Estoy decidiendo por ella. Cuando debería ser ella la que determinara si quiere continuar a mi lado a pesar de todo. Sin embargo, soy yo el que no le está dando ninguna opción a ella. Ninguna.

—Yo te quiero y tú me quieres, nos queremos, siempre, lo hemos hecho. ¿O es que acaso tú has dejado de hacerlo? —Su voz sonaba temblorosa e insegura. Y yo quise dejarle claro que la decisión que había tomado era un acto de amor hacia ella.

—No he dejado de quererte, nunca dejaré de hacerlo. Joder. Por eso te pido que te vayas y me dejes, porque no creo que sea justo que tú estés aquí a mi lado. Sin saber qué va a ocurrir conmigo, con nosotros. VIVE, VICKY, VIVE. Pero hazlo sin mí. Por favor —supliqué.

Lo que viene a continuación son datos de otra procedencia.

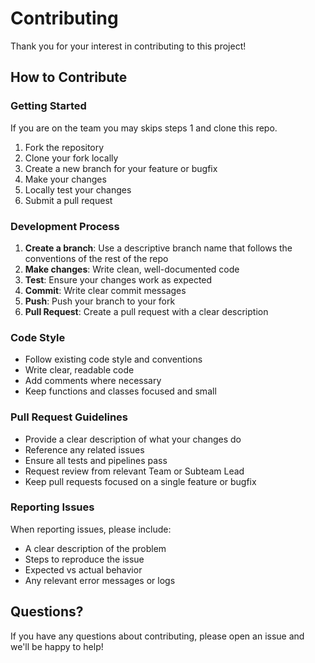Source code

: # Contributing

Thank you for your interest in contributing to this project!

## How to Contribute

### Getting Started

If you are on the team you may skips steps 1 and clone this repo.
1. Fork the repository
2. Clone your fork locally
3. Create a new branch for your feature or bugfix
4. Make your changes
5. Locally test your changes
6. Submit a pull request

### Development Process

1. **Create a branch**: Use a descriptive branch name that follows the conventions of the rest of the repo
2. **Make changes**: Write clean, well-documented code
3. **Test**: Ensure your changes work as expected
4. **Commit**: Write clear commit messages
5. **Push**: Push your branch to your fork
6. **Pull Request**: Create a pull request with a clear description

### Code Style

- Follow existing code style and conventions
- Write clear, readable code
- Add comments where necessary
- Keep functions and classes focused and small

### Pull Request Guidelines

- Provide a clear description of what your changes do
- Reference any related issues
- Ensure all tests and pipelines pass
- Request review from relevant Team or Subteam Lead
- Keep pull requests focused on a single feature or bugfix

### Reporting Issues

When reporting issues, please include:
- A clear description of the problem
- Steps to reproduce the issue
- Expected vs actual behavior
- Any relevant error messages or logs

## Questions?

If you have any questions about contributing, please open an issue and we'll be happy to help!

No hubo ni una sola palabra más, ni una sola réplica por su parte, solo un sonido que lo llenó todo. El ruido de la silla donde ella estaba sentada, arrastrándose lentamente por el suelo y sonando como un adiós. Un sonido que durante mucho tiempo me acompañó. Supongo que lo hizo para recordarme lo que es el dolor. Aquel sonido era eso, dolor. Mucho dolor. El dolor de ver como el amor de tu vida se va de ella, porque tú lo has echado de tu lado. El dolor de sentir como el corazón, el alma y las entrañas se desgarran a la vez en tu interior. Al mismo tiempo.